All you have to do is enter a “Y” on days that you’re feeling good about your progress (they light up GREEN) or an “N” on days that you didn’t make progress (they light up RED). The 10 seconds you spend each day doing this could make the biggest difference in your year. Refer back to Step 3 for more on daily tracking.
The spreadsheet doesn’t attempt to replace a real task manager however – Excel isn’t really the best way to track daily tasks without a lot of custom work. There are better task management tools listed below like Microsoft Outlook, Things, ToodleDo, or Remember the Milk. If you use the 12 Goals spreadsheet in conjunction with a task manager, you’ll have a good progression from vision->goals->tasks & habits->daily tracking.
Note: this spreadsheet has been tested for compatibility with Excel 2007 and 2010. If you have an earlier version of Excel, some features may not work as they should.
Click the icon to download (XLS)
The PocketMod printout is a unique way to track your progress. For a single year, you’ll need to print 2 PocketMods, one for Months 1-6 and another for Months 7-12.
Click the image to download (PDF)
Here’s how to get the most out of this PocketMod:
- First, you may need to install Adobe Reader to view the file.
- Next, print the PocketMod on any printer.
- Then fold the PocketMod (written instructions or watch a video)
- Finally, you’ll need to fill it out – it’s simple!
- Your twelve goals and primary habits (+ two bonus goals) go on the front
- Your vision goes on the back.
- The other 6 pages are for keeping track of progress month-by-month. Similar to the spreadsheet, check off the days that you feel you’re on-track to meet your goals. You’ll be able to, at a glance, see how your month is shaping up.
Note: The PocketMod is too small and, in my opinion, too inflexible to adequately track a fluid task list all year.
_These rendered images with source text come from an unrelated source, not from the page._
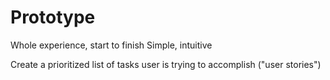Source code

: # Prototype

Whole experience, start to finish
Simple, intuitive

Create a prioritized list of tasks user is trying to accomplish ("user stories")




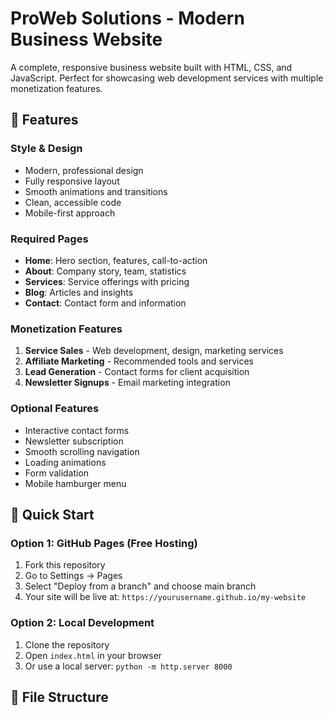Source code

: # ProWeb Solutions - Modern Business Website

A complete, responsive business website built with HTML, CSS, and JavaScript. Perfect for showcasing web development services with multiple monetization features.

## 🌟 Features

### Style & Design
- Modern, professional design
- Fully responsive layout
- Smooth animations and transitions
- Clean, accessible code
- Mobile-first approach

### Required Pages
- **Home**: Hero section, features, call-to-action
- **About**: Company story, team, statistics
- **Services**: Service offerings with pricing
- **Blog**: Articles and insights
- **Contact**: Contact form and information

### Monetization Features
1. **Service Sales** - Web development, design, marketing services
2. **Affiliate Marketing** - Recommended tools and services
3. **Lead Generation** - Contact forms for client acquisition
4. **Newsletter Signups** - Email marketing integration

### Optional Features
- Interactive contact forms
- Newsletter subscription
- Smooth scrolling navigation
- Loading animations
- Form validation
- Mobile hamburger menu

## 🚀 Quick Start

### Option 1: GitHub Pages (Free Hosting)
1. Fork this repository
2. Go to Settings → Pages
3. Select "Deploy from a branch" and choose main branch
4. Your site will be live at: `https://yourusername.github.io/my-website`

### Option 2: Local Development
1. Clone the repository
2. Open `index.html` in your browser
3. Or use a local server: `python -m http.server 8000`

## 📁 File Structure
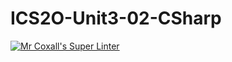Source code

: # ICS2O-Unit3-02-CSharp

[![Mr Coxall's Super Linter](https://github.com/Allen-Li-hub/ICS2O-Unit3-02-CSharp/workflows/Mr%20Coxall's%20Super%20Linter/badge.svg)](https://github.com/Allen-Li-hub/ICS2O-Unit3-02-CSharp/actions/)
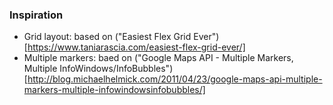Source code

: 



### Inspiration
* Grid layout: based on ("Easiest Flex Grid Ever")[https://www.taniarascia.com/easiest-flex-grid-ever/]
* Multiple markers: baed on ("Google Maps API - Multiple Markers, Multiple InfoWindows/InfoBubbles")[http://blog.michaelhelmick.com/2011/04/23/google-maps-api-multiple-markers-multiple-infowindowsinfobubbles/]
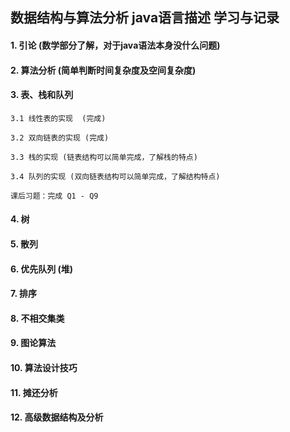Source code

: ## 数据结构与算法分析   java语言描述  学习与记录



#### 1. 引论 (数学部分了解，对于java语法本身没什么问题)

#### 2. 算法分析 (简单判断时间复杂度及空间复杂度)

#### 3. 表、栈和队列

    3.1 线性表的实现  (完成)

    3.2 双向链表的实现 (完成)

    3.3 栈的实现 (链表结构可以简单完成，了解栈的特点)

    3.4 队列的实现 (双向链表结构可以简单完成，了解结构特点)

    课后习题：完成 Q1 - Q9

#### 4. 树
#### 5. 散列
#### 6. 优先队列 (堆)
#### 7. 排序
#### 8. 不相交集类
#### 9. 图论算法
#### 10. 算法设计技巧
#### 11. 摊还分析
#### 12. 高级数据结构及分析
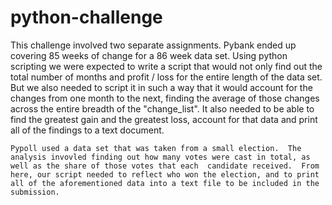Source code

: # python-challenge

This challenge involved two separate assignments. 
    Pybank ended up covering 85 weeks of change for a 86 week data set.  Using python scripting we were expected to write a script that would not only find out the total number of months and profit / loss for the entire length of the data set.  But we also needed to script it in such a way that it would account for the changes from one month to the next, finding the average of those changes across the entire breadth of the "change_list".  It also needed to be able to find the greatest gain and the greatest loss, account for that data and print all of the findings to a text document.

    Pypoll used a data set that was taken from a small election.  The analysis invovled finding out how many votes were cast in total, as well as the share of those votes that each  candidate received.  From here, our script needed to reflect who won the election, and to print all of the aforementioned data into a text file to be included in the submission.
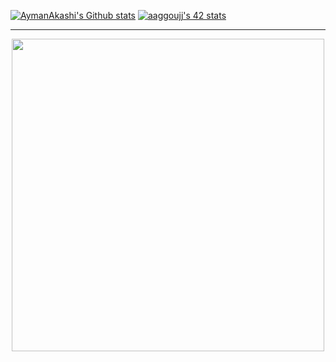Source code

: 
[![AymanAkashi's Github stats](https://github-readme-stats.vercel.app/api?username=AymanAkashi&count_private=true&show_icons=true&hide=contribs,issues&hide_border=true&theme=calm)](https://github.com/AymanAkashi?tab=repositories) [![aaggoujj's 42 stats](https://badge42.herokuapp.com/api/stats/aaggoujj?cursus=C%20reloaded)](https://github.com/AymanAkashi)
<hr>
<p align="center">
<img src="https://github.com/AymanAkashi/ds/blob/master/Group%201%20(2).png" width=500 hight=500/>
</p>

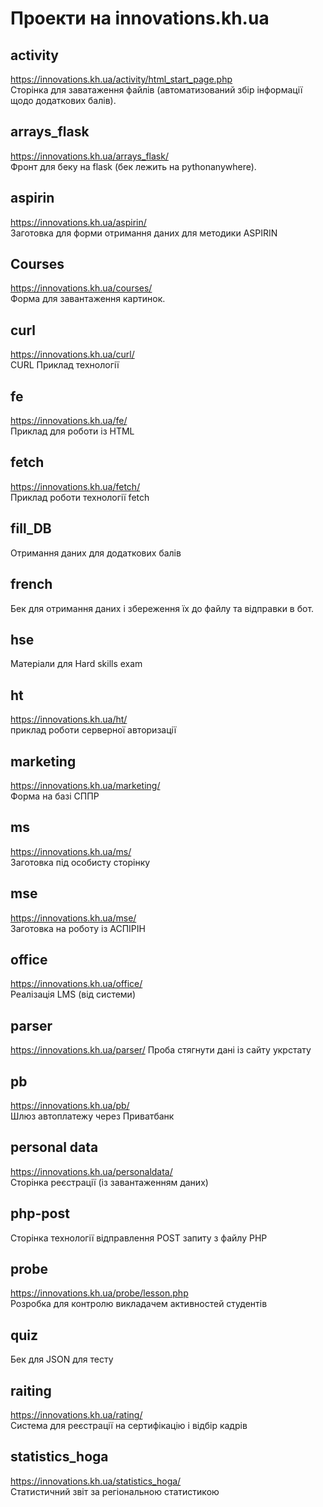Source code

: # Проекти на innovations.kh.ua
## activity
https://innovations.kh.ua/activity/html_start_page.php  
Сторінка для заватаження файлів (автоматизований збір інформації щодо додаткових балів).
## arrays_flask
https://innovations.kh.ua/arrays_flask/  
Фронт для беку на flask (бек лежить на pythonanywhere).

## aspirin
https://innovations.kh.ua/aspirin/  
Заготовка для форми отримання даних для методики ASPIRIN

## Courses
https://innovations.kh.ua/courses/  
Форма для завантаження картинок.

## curl
https://innovations.kh.ua/curl/  
CURL Приклад технології

## fe
https://innovations.kh.ua/fe/  
Приклад для роботи із HTML

## fetch
https://innovations.kh.ua/fetch/    
Приклад роботи технології fetch

## fill_DB
Отримання даних для додаткових балів

## french
Бек для отримання даних і збереження їх до файлу та відправки в бот.


## hse
Матеріали для Hard skills exam

## ht
https://innovations.kh.ua/ht/  
приклад роботи серверної авторизації

## marketing
https://innovations.kh.ua/marketing/  
Форма на базі СППР


## ms
https://innovations.kh.ua/ms/  
Заготовка під особисту сторінку

## mse
https://innovations.kh.ua/mse/  
Заготовка  на роботу із АСПІРІН

## office
https://innovations.kh.ua/office/  
Реалізація LMS (від системи)


## parser
https://innovations.kh.ua/parser/
Проба стягнути дані із сайту укрстату

## pb
https://innovations.kh.ua/pb/  
Шлюз автоплатежу через Приватбанк

## personal data
https://innovations.kh.ua/personaldata/  
Сторінка реєстрації (із завантаженням даних)

## php-post
Сторінка технології відправлення POST запиту з файлу PHP

## probe
https://innovations.kh.ua/probe/lesson.php  
Розробка для контролю викладачем активностей студентів

## quiz
Бек для JSON для тесту


## raiting
https://innovations.kh.ua/rating/  
Система для реєстрації на сертифікацію і відбір кадрів

## statistics_hoga
https://innovations.kh.ua/statistics_hoga/  
Статистичний звіт за регіональною статистикою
So similar to the spreadsheet, you’ll need to use another tool like Microsoft Outlook, Things, ToodleDo, or Remember the Milk for tracking your individual tasks.
Here’s a list of tools I’ve used or am currently using – something here may come in handy for you:
- Joe’s Goals (Online goal tracker, read my write-up)
- Traineo (Online fitness tracker)
- Pen & paper (Moleskine is my favorite)
- ToodleDo (One of the best online task managers)
- Remember the Milk (Also a top online task manager)
- Things (Best Mac OS X task manager)
- Microsoft Outlook 2007/2010 (Windows information manager; track goals as Notes, and tasks as Tasks)
- OneNote 2007/2010 (Best Windows note-taking application)
- Evernote (Great online notepad; what I use for everything)
- Mint (Fantastic financial tracking and planning site)
You can find more self-tracking tools on The Quantified Self resource list. Here are some other sites you’ll find there potentially relevant to Twelve Goals:
- Bedpost (Track how often you get busy – seriously)
- Lifetick (Online goal tracking – a little complex but powerful)
- Track Your Happiness (How do you really feel right now?)
- LiveStrong (Dare to change your life)
- Daytum (Collect and categorize personal data)
- And more…
Finding the right tools may take a little trial and error. If you don’t find yourself adjusting well to a site or process in about 7-10 days, it might be worth trying something else. Like with most things, it’ll likely come down to a combination of a few different tools and not a single one that does it all for you – at least for now.
Ready for the Execution Phase
Planning is now officially finished! You have your vision, monthly goals, tasks and habits, and you have tools to use throughout the year to keep you focused. Now it’s time to execute.
Good luck on your journey and may you achieve all twelve of your goals this year!